Chronique BD: La Carte des jours

Pas besoin d’être fétichiste pour ressentir des frissons en découvrant un album frappé du blason Nobrow. Basée à Londres, cette maison d’édition bilingue qui publie au compte-gouttes des livres pour enfants, des bouquins d’art et d’illustration pratique le métier en orfèvre. Chaque nouveau titre est un petit bijou graphique qu’on a envie d’exhiber. Si aujourd’hui, tous les éditeurs font des efforts sur l’emballage, l’indépendant Cornélius comme les manufactures Delcourt, Nobrow pousse le vice un cran plus loin en flirtant avec une forme d’artisanat dont la charte éthique impose des critères de fabrication durable: papier FSC, encres végétales, impression en tons directs, etc.

Revers de la médaille, l’aspect visuel prime parfois sur la charpente narrative. C’était le petit reproche qu’on faisait en filigrane à l’album précédent de Robert Hunter, Le Jeune fantôme, balade poético-méditative sur les traces d’un apprenti spectre et prétexte à une méditation élégante sur la mort. Ce qui n’enlevait rien au plaisir d’avoir découvert un illustrateur hors pair, cousin de Blexbolex (édité aussi chez Nobrow) pour l’élégance des formes et de Lorenzo Mattotti pour le festival chromatique. C’est donc avec une certaine curiosité qu’on attendait la suite.

Delicatessen

La suite, c’est La Carte des jours. Le trait raffiné, l’esthétique rétro et les couleurs tamisées sont toujours au rendez-vous. Le petit plus, c’est un récit musclé qui, sans perdre ses accents fantastiques, repose désormais sur des fondations solides. Soit l’histoire d’un jeune garçon, Richard, qui se souvient d’un été peu ordinaire passé chez son grand-père Frank, collectionneur méticuleux d’horloges de parquets. Surprenant son aïeul qui sort d’une des boîtes, il ne résiste pas à l’envie d’aller voir ce qui se cache dans les profondeurs des pendules. Il y découvrira un monde artificiel habité par le Visage qui n’est autre que la graine qui a ensemencé la vie sur Terre. Emu par le sort de cette tête sans corps éperdument amoureuse du soleil, Richard accepte de l’aider à retrouver l’astre aimé. Sans en mesurer les conséquences…

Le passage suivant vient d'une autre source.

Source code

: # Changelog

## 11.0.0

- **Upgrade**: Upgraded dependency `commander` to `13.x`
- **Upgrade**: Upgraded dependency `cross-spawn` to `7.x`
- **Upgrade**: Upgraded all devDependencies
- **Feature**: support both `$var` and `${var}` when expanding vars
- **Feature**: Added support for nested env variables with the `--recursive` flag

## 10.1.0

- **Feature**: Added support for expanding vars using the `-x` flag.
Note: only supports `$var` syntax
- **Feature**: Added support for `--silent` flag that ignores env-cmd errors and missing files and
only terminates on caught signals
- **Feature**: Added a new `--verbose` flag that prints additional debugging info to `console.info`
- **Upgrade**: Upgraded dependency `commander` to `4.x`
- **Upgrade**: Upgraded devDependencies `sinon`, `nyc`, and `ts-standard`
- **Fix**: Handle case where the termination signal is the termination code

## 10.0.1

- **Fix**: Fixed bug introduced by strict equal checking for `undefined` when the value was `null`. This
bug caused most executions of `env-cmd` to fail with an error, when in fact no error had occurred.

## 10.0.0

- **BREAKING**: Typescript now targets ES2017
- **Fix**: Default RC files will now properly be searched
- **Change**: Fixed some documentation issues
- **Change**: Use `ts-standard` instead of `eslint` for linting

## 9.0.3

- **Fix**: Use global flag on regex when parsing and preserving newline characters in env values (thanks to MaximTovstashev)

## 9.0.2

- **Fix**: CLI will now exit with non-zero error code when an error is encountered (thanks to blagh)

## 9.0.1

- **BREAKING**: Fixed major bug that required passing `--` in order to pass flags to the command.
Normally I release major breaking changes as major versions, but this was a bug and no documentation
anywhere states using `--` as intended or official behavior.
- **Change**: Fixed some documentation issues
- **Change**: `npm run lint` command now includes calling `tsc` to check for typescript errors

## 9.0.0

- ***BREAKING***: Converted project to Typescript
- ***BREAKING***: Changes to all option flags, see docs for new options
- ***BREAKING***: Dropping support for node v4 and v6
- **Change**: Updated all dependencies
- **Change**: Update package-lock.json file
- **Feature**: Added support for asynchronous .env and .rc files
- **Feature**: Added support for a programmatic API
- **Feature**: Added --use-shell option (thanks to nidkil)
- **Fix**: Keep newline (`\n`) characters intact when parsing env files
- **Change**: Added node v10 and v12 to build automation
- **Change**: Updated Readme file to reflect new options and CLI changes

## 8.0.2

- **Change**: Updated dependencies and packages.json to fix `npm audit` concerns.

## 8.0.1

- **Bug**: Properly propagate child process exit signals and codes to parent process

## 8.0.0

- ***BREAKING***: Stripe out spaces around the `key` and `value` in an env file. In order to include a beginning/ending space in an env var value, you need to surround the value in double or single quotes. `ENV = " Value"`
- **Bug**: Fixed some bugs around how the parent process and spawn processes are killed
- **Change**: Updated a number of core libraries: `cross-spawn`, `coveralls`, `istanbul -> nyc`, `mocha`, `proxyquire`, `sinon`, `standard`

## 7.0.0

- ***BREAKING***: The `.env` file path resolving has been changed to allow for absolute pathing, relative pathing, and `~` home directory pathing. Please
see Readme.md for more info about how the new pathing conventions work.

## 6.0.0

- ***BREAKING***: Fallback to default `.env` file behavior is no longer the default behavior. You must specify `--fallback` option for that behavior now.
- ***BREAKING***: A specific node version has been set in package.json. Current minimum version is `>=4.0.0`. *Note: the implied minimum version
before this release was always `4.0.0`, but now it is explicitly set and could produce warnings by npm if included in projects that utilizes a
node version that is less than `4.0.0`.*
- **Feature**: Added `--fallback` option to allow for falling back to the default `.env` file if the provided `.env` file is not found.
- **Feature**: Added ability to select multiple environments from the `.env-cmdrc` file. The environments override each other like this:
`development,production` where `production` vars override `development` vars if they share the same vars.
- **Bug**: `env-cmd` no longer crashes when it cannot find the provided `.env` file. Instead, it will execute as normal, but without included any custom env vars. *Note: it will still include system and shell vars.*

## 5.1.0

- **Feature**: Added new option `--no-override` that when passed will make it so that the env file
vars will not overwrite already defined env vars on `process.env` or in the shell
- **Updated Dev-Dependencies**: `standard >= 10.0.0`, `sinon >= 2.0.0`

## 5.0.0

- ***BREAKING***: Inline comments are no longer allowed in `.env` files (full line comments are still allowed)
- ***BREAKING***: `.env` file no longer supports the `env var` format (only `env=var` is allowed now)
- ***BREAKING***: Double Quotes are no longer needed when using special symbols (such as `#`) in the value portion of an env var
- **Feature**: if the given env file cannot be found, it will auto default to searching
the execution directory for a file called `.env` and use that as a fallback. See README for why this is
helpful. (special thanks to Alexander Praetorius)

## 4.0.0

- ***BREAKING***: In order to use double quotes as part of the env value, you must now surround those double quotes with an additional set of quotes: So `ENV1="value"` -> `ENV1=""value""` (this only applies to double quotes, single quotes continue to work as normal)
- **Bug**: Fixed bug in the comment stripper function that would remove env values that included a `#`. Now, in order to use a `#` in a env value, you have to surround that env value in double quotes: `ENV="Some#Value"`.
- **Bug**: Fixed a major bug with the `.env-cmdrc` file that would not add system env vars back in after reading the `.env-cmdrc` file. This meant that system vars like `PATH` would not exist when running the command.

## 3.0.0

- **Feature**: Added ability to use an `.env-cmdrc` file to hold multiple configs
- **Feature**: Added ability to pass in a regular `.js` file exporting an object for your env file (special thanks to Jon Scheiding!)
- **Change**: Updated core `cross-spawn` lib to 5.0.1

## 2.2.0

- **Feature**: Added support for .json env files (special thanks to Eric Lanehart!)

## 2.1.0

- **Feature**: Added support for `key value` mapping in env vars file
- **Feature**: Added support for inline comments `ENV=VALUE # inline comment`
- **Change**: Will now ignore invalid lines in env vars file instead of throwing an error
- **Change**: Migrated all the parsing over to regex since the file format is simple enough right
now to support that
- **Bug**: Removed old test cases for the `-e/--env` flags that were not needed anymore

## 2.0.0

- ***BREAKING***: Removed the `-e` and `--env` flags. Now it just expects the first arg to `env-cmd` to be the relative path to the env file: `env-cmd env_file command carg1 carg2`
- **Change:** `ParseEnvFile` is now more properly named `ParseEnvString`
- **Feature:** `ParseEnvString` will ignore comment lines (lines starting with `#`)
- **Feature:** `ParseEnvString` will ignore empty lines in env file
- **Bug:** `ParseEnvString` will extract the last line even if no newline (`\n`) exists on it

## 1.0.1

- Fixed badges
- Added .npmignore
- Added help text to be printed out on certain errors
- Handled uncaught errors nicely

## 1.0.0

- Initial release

Louchant vers les contes fantastiques de notre enfance, ce songe éveillé est pavé de questionnements sur le temps qui passe, sur la valse des saisons et sur l’amour autodestructeur. La vision singulière de l’illustrateur anglais, aussi habile derrière un crayon que derrière les fûts de son groupe François & The Atlas Mountains, touche par sa délicatesse. On a l’impression de fouler un gazon philosophique taillé avec un soin extrême. Et s’il faut parfois escalader des textes un rien trop ampoulés, le monde mystérieux qui se dévoile ici fouette l’imagination. Les premières planches expliquant la création de l’univers sont magnifiques avec leurs explosions florales et leurs acrobaties géométriques qui rappellent les mandalas.

Un pied dans la fable, l’autre dans l’écologie, La Carte des jours transcende les catégories habituelles en faisant souffler une brise au charme désuet dont on ressent les bienfaits pour peu qu’on accepte de larguer les amarres de la raison, du cynisme et de la vraisemblance. Avec à la clé, un voyage hypnotique.

  • La Carte des jours de Robert Hunter, éditions Nobrow, 54 pages.